** PROBLEM **
Transcribe the entries below exactly; leave every image out.
=== SOURCE INFORMATION ===
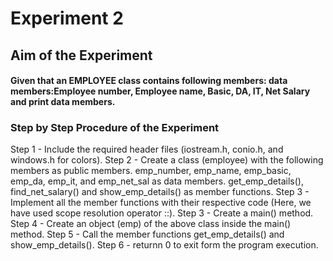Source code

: # Experiment 2
## Aim of the Experiment
#### Given that an EMPLOYEE class contains following members: data members:Employee number, Employee name, Basic, DA, IT, Net Salary and print data members.
### Step by Step Procedure of the Experiment
Step 1 - Include the required header files (iostream.h, conio.h, and windows.h for colors).
Step 2 - Create a class (employee) with the following members as public members.
emp_number, emp_name, emp_basic, emp_da, emp_it, and emp_net_sal as data members.
get_emp_details(), find_net_salary() and show_emp_details() as member functions.
Step 3 - Implement all the member functions with their respective code (Here, we have used scope resolution operator ::).
Step 3 - Create a main() method.
Step 4 - Create an object (emp) of the above class inside the main() method.
Step 5 - Call the member functions get_emp_details() and show_emp_details().
Step 6 - returnn 0 to exit form the program execution.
===
** SOLUTION TO THE EXERCISE **
Source code

: # Experiment 2
## Aim of the Experiment
#### Given that an EMPLOYEE class contains following members: data members:Employee number, Employee name, Basic, DA, IT, Net Salary and print data members.
### Step by Step Procedure of the Experiment
Step 1 - Include the required header files (iostream.h, conio.h, and windows.h for colors).
Step 2 - Create a class (employee) with the following members as public members.
emp_number, emp_name, emp_basic, emp_da, emp_it, and emp_net_sal as data members.
get_emp_details(), find_net_salary() and show_emp_details() as member functions.
Step 3 - Implement all the member functions with their respective code (Here, we have used scope resolution operator ::).
Step 3 - Create a main() method.
Step 4 - Create an object (emp) of the above class inside the main() method.
Step 5 - Call the member functions get_emp_details() and show_emp_details().
Step 6 - returnn 0 to exit form the program execution.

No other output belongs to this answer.